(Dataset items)
......
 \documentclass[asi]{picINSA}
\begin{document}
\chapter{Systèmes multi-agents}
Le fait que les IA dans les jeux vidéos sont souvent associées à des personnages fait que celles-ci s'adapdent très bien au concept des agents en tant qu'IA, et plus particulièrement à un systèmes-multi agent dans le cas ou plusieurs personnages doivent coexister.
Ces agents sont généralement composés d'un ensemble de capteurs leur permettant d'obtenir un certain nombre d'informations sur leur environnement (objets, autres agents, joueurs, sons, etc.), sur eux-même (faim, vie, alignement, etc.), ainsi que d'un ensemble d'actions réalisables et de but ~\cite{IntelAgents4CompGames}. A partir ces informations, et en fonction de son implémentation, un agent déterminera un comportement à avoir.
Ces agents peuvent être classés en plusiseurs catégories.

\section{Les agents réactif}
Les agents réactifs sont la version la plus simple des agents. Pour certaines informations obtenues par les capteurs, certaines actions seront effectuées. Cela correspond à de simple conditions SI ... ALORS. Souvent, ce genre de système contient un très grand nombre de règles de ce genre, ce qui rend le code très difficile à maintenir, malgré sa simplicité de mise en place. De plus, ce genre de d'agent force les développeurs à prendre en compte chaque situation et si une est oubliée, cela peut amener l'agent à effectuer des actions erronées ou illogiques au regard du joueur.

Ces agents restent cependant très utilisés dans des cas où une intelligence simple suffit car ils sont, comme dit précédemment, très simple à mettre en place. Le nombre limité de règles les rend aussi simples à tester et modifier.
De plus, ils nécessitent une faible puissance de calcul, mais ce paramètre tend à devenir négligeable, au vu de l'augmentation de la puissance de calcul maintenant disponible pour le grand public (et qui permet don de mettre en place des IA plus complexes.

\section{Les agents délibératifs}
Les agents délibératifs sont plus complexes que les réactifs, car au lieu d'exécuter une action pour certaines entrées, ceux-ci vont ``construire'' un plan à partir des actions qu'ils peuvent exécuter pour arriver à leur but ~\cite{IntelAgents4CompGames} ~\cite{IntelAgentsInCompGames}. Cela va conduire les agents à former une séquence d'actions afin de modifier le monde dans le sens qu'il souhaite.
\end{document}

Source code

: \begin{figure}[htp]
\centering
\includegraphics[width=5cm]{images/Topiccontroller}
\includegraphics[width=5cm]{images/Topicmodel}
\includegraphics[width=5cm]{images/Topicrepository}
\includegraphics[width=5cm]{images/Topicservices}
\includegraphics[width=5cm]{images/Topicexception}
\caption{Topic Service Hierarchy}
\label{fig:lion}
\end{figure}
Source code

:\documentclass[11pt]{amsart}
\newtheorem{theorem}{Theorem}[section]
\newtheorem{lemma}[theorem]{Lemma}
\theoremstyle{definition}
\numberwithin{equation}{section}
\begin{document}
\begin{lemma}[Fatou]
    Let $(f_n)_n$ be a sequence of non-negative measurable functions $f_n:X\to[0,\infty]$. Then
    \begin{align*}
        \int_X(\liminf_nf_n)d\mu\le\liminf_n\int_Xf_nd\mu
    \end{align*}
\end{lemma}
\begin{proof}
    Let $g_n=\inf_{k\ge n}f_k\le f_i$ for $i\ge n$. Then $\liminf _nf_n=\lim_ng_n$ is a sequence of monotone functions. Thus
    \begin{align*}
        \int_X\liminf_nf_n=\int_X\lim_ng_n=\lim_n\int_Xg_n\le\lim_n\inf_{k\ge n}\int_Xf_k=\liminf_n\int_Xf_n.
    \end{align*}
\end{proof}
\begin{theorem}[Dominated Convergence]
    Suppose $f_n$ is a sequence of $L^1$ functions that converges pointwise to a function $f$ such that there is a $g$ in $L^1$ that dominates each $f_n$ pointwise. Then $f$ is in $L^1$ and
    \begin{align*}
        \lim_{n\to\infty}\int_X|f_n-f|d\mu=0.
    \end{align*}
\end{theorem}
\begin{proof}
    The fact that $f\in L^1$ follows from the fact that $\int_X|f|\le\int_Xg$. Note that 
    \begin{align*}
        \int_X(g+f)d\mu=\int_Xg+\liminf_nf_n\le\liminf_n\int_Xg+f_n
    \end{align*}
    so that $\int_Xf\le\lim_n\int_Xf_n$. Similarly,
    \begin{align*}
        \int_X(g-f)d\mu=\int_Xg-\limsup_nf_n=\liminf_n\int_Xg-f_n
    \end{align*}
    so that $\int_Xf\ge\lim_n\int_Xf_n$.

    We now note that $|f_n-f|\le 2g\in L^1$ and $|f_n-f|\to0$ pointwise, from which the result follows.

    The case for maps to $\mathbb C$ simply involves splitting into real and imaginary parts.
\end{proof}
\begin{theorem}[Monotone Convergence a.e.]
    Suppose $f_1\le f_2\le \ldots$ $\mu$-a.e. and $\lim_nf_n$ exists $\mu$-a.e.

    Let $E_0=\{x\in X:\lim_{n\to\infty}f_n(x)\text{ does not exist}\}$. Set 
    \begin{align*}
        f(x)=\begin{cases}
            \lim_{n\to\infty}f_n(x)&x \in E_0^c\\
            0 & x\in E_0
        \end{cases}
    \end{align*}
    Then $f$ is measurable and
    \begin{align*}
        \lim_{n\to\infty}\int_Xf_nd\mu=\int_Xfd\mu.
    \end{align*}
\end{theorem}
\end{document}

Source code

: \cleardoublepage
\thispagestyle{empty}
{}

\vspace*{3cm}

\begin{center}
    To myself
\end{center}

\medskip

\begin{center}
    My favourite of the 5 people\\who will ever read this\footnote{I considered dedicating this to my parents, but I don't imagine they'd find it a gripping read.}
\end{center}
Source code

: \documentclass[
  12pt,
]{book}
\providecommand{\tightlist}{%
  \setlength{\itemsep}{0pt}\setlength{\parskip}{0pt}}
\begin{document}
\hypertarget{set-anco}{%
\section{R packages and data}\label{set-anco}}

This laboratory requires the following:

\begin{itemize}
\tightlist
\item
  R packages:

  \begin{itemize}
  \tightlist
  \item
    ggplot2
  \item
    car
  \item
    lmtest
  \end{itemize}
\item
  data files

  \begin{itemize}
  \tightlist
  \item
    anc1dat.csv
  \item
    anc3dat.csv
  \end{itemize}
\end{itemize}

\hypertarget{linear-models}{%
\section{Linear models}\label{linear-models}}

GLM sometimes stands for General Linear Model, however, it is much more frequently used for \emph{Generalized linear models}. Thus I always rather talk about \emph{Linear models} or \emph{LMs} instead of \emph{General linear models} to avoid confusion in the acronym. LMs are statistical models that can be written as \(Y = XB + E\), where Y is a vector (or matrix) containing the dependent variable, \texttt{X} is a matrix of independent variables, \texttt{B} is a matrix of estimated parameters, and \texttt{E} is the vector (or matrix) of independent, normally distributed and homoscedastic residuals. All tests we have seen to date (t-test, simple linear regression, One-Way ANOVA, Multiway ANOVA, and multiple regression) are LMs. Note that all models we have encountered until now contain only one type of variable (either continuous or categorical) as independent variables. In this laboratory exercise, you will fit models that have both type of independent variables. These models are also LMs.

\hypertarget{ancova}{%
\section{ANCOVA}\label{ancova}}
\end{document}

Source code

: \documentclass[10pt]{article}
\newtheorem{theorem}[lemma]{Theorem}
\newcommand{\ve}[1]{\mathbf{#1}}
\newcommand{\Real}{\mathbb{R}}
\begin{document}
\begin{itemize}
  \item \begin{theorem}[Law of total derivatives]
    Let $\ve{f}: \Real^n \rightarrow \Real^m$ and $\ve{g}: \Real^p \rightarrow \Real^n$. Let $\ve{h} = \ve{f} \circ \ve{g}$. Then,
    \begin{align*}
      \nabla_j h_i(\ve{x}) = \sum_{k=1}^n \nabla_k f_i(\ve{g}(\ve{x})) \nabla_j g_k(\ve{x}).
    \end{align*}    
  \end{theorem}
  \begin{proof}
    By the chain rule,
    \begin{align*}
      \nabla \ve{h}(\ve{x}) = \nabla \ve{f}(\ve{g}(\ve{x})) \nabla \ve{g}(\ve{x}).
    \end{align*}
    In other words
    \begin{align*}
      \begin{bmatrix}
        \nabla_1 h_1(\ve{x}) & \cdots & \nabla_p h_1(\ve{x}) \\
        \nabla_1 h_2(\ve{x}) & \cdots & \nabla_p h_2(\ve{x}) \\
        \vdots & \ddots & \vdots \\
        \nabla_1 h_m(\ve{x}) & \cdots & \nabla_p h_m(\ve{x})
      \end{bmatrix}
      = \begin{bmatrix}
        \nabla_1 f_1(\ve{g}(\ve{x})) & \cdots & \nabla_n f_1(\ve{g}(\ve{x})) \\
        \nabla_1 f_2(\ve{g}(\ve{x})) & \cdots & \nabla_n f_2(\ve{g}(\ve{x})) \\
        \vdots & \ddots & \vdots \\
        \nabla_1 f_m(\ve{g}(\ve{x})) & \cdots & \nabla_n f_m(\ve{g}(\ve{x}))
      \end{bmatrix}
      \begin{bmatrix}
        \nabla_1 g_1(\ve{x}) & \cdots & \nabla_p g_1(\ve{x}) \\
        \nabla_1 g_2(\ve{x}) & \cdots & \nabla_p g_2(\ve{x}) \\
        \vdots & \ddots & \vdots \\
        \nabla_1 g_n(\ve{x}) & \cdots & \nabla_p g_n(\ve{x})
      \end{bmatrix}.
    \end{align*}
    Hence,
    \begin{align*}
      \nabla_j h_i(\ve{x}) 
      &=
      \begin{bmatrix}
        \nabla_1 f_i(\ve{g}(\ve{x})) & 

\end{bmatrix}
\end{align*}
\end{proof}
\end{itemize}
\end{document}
......
• [About this exercise] Pull from the data each line where the string "infty" turns up.

• [Response]
    Let $(f_n)_n$ be a sequence of non-negative measurable functions $f_n:X\to[0,\infty]$. Then
        \lim_{n\to\infty}\int_X|f_n-f|d\mu=0.
    Let $E_0=\{x\in X:\lim_{n\to\infty}f_n(x)\text{ does not exist}\}$. Set 
            \lim_{n\to\infty}f_n(x)&x \in E_0^c\\
        \lim_{n\to\infty}\int_Xf_nd\mu=\int_Xfd\mu.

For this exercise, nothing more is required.